EXERCISE DIRECTIONS -
Would you reproduce the whole listing below without altering a single word?

---

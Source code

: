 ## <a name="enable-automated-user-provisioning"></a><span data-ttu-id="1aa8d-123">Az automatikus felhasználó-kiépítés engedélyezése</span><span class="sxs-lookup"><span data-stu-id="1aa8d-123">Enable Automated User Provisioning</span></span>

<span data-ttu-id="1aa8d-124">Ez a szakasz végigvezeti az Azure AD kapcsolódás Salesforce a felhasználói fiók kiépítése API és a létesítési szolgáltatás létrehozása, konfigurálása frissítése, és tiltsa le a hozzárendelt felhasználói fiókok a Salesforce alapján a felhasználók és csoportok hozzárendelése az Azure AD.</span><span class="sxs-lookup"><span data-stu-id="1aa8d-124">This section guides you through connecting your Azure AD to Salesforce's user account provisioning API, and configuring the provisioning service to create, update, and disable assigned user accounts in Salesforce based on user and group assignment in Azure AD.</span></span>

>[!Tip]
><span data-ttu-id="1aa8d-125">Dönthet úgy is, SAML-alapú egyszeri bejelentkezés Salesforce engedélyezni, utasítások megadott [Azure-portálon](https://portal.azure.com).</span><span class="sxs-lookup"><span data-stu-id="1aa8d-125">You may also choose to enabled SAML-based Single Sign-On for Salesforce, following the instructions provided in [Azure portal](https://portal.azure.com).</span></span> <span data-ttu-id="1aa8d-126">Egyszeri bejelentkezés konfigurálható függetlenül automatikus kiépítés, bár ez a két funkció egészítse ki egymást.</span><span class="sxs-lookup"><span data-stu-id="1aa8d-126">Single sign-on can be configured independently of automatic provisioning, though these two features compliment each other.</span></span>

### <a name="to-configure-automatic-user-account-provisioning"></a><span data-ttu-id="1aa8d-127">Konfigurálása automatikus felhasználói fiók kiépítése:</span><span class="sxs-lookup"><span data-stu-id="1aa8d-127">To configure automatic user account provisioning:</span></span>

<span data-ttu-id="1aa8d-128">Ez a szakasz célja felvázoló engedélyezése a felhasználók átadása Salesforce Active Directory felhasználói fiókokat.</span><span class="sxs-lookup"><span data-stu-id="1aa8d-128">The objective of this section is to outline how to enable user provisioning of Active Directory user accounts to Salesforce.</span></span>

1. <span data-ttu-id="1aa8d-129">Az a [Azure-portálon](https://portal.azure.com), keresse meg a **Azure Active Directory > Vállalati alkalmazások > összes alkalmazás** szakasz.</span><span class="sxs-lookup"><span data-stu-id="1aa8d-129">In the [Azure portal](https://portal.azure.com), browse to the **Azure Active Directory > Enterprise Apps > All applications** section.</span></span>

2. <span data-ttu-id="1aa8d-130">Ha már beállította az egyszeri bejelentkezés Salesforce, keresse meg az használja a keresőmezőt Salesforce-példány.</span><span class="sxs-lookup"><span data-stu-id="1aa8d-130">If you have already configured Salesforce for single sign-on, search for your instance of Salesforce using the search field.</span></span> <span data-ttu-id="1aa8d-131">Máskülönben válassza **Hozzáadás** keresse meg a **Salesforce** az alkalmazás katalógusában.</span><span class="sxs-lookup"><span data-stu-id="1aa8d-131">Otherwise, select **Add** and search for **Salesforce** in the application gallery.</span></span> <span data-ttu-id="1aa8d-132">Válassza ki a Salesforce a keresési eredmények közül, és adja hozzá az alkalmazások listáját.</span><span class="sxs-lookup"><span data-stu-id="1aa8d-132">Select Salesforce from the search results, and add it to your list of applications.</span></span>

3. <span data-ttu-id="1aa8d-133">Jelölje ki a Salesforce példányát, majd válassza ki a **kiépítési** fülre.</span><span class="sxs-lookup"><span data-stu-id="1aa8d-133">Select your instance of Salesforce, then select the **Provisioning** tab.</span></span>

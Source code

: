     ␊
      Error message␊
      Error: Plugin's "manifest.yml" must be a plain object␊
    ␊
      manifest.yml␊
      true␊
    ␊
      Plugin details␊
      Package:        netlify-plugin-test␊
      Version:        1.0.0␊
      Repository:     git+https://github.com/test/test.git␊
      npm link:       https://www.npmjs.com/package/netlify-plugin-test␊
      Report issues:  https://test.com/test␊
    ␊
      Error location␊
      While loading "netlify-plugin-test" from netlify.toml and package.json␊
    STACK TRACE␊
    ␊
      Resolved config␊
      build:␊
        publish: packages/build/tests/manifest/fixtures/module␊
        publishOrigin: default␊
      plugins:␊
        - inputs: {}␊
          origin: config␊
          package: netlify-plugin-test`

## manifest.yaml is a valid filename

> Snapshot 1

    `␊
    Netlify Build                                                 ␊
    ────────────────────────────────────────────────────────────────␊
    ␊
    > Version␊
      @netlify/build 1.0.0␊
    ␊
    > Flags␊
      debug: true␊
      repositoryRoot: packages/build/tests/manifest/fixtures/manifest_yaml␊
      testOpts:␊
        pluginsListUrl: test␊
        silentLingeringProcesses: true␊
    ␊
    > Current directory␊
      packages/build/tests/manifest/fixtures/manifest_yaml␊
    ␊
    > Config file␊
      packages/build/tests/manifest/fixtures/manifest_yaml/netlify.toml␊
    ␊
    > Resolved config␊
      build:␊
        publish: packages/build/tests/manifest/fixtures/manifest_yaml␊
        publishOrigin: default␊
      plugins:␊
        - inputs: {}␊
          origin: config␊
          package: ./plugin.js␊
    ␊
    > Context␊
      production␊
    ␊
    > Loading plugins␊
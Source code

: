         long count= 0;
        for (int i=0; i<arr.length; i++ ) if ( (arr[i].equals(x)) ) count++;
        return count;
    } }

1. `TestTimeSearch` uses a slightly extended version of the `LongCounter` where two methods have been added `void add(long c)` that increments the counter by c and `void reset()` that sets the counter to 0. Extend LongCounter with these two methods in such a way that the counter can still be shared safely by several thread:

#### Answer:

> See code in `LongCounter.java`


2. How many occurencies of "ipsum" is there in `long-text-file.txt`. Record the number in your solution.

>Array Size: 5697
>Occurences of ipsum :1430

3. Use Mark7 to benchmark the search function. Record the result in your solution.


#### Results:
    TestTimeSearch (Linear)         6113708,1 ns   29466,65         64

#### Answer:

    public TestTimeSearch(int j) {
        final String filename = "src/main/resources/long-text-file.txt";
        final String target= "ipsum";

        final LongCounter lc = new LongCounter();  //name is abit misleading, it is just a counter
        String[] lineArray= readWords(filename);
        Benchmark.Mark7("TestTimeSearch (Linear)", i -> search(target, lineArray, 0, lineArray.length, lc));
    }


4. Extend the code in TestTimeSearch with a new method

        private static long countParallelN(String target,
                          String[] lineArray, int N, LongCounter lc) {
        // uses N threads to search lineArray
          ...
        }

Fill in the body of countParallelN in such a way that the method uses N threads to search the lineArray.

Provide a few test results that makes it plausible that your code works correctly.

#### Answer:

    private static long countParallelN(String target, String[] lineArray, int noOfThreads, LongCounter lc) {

---

EXERCISE SOLUTION -
Source code

: ## <a name="enable-automated-user-provisioning"></a><span data-ttu-id="1aa8d-123">Az automatikus felhasználó-kiépítés engedélyezése</span><span class="sxs-lookup"><span data-stu-id="1aa8d-123">Enable Automated User Provisioning</span></span>

<span data-ttu-id="1aa8d-124">Ez a szakasz végigvezeti az Azure AD kapcsolódás Salesforce a felhasználói fiók kiépítése API és a létesítési szolgáltatás létrehozása, konfigurálása frissítése, és tiltsa le a hozzárendelt felhasználói fiókok a Salesforce alapján a felhasználók és csoportok hozzárendelése az Azure AD.</span><span class="sxs-lookup"><span data-stu-id="1aa8d-124">This section guides you through connecting your Azure AD to Salesforce's user account provisioning API, and configuring the provisioning service to create, update, and disable assigned user accounts in Salesforce based on user and group assignment in Azure AD.</span></span>

>[!Tip]
><span data-ttu-id="1aa8d-125">Dönthet úgy is, SAML-alapú egyszeri bejelentkezés Salesforce engedélyezni, utasítások megadott [Azure-portálon](https://portal.azure.com).</span><span class="sxs-lookup"><span data-stu-id="1aa8d-125">You may also choose to enabled SAML-based Single Sign-On for Salesforce, following the instructions provided in [Azure portal](https://portal.azure.com).</span></span> <span data-ttu-id="1aa8d-126">Egyszeri bejelentkezés konfigurálható függetlenül automatikus kiépítés, bár ez a két funkció egészítse ki egymást.</span><span class="sxs-lookup"><span data-stu-id="1aa8d-126">Single sign-on can be configured independently of automatic provisioning, though these two features compliment each other.</span></span>

### <a name="to-configure-automatic-user-account-provisioning"></a><span data-ttu-id="1aa8d-127">Konfigurálása automatikus felhasználói fiók kiépítése:</span><span class="sxs-lookup"><span data-stu-id="1aa8d-127">To configure automatic user account provisioning:</span></span>

<span data-ttu-id="1aa8d-128">Ez a szakasz célja felvázoló engedélyezése a felhasználók átadása Salesforce Active Directory felhasználói fiókokat.</span><span class="sxs-lookup"><span data-stu-id="1aa8d-128">The objective of this section is to outline how to enable user provisioning of Active Directory user accounts to Salesforce.</span></span>

1. <span data-ttu-id="1aa8d-129">Az a [Azure-portálon](https://portal.azure.com), keresse meg a **Azure Active Directory > Vállalati alkalmazások > összes alkalmazás** szakasz.</span><span class="sxs-lookup"><span data-stu-id="1aa8d-129">In the [Azure portal](https://portal.azure.com), browse to the **Azure Active Directory > Enterprise Apps > All applications** section.</span></span>

2. <span data-ttu-id="1aa8d-130">Ha már beállította az egyszeri bejelentkezés Salesforce, keresse meg az használja a keresőmezőt Salesforce-példány.</span><span class="sxs-lookup"><span data-stu-id="1aa8d-130">If you have already configured Salesforce for single sign-on, search for your instance of Salesforce using the search field.</span></span> <span data-ttu-id="1aa8d-131">Máskülönben válassza **Hozzáadás** keresse meg a **Salesforce** az alkalmazás katalógusában.</span><span class="sxs-lookup"><span data-stu-id="1aa8d-131">Otherwise, select **Add** and search for **Salesforce** in the application gallery.</span></span> <span data-ttu-id="1aa8d-132">Válassza ki a Salesforce a keresési eredmények közül, és adja hozzá az alkalmazások listáját.</span><span class="sxs-lookup"><span data-stu-id="1aa8d-132">Select Salesforce from the search results, and add it to your list of applications.</span></span>

3. <span data-ttu-id="1aa8d-133">Jelölje ki a Salesforce példányát, majd válassza ki a **kiépítési** fülre.</span><span class="sxs-lookup"><span data-stu-id="1aa8d-133">Select your instance of Salesforce, then select the **Provisioning** tab.</span></span>

Source code

:     ␊
      Error message␊
      Error: Plugin's "manifest.yml" must be a plain object␊
    ␊
      manifest.yml␊
      true␊
    ␊
      Plugin details␊
      Package:        netlify-plugin-test␊
      Version:        1.0.0␊
      Repository:     git+https://github.com/test/test.git␊
      npm link:       https://www.npmjs.com/package/netlify-plugin-test␊
      Report issues:  https://test.com/test␊
    ␊
      Error location␊
      While loading "netlify-plugin-test" from netlify.toml and package.json␊
    STACK TRACE␊
    ␊
      Resolved config␊
      build:␊
        publish: packages/build/tests/manifest/fixtures/module␊
        publishOrigin: default␊
      plugins:␊
        - inputs: {}␊
          origin: config␊
          package: netlify-plugin-test`

## manifest.yaml is a valid filename

> Snapshot 1

    `␊
    Netlify Build                                                 ␊
    ────────────────────────────────────────────────────────────────␊
    ␊
    > Version␊
      @netlify/build 1.0.0␊
    ␊
    > Flags␊
      debug: true␊
      repositoryRoot: packages/build/tests/manifest/fixtures/manifest_yaml␊
      testOpts:␊
        pluginsListUrl: test␊
        silentLingeringProcesses: true␊
    ␊
    > Current directory␊
      packages/build/tests/manifest/fixtures/manifest_yaml␊
    ␊
    > Config file␊
      packages/build/tests/manifest/fixtures/manifest_yaml/netlify.toml␊
    ␊
    > Resolved config␊
      build:␊
        publish: packages/build/tests/manifest/fixtures/manifest_yaml␊
        publishOrigin: default␊
      plugins:␊
        - inputs: {}␊
          origin: config␊
          package: ./plugin.js␊
    ␊
    > Context␊
      production␊
    ␊
    > Loading plugins␊
Source code

:         long count= 0;
        for (int i=0; i<arr.length; i++ ) if ( (arr[i].equals(x)) ) count++;
        return count;
    } }

1. `TestTimeSearch` uses a slightly extended version of the `LongCounter` where two methods have been added `void add(long c)` that increments the counter by c and `void reset()` that sets the counter to 0. Extend LongCounter with these two methods in such a way that the counter can still be shared safely by several thread:

#### Answer:

> See code in `LongCounter.java`


2. How many occurencies of "ipsum" is there in `long-text-file.txt`. Record the number in your solution.

>Array Size: 5697
>Occurences of ipsum :1430

3. Use Mark7 to benchmark the search function. Record the result in your solution.


#### Results:
    TestTimeSearch (Linear)         6113708,1 ns   29466,65         64

#### Answer:

    public TestTimeSearch(int j) {
        final String filename = "src/main/resources/long-text-file.txt";
        final String target= "ipsum";

        final LongCounter lc = new LongCounter();  //name is abit misleading, it is just a counter
        String[] lineArray= readWords(filename);
        Benchmark.Mark7("TestTimeSearch (Linear)", i -> search(target, lineArray, 0, lineArray.length, lc));
    }


4. Extend the code in TestTimeSearch with a new method

        private static long countParallelN(String target,
                          String[] lineArray, int N, LongCounter lc) {
        // uses N threads to search lineArray
          ...
        }

Fill in the body of countParallelN in such a way that the method uses N threads to search the lineArray.

Provide a few test results that makes it plausible that your code works correctly.

#### Answer:

    private static long countParallelN(String target, String[] lineArray, int noOfThreads, LongCounter lc) {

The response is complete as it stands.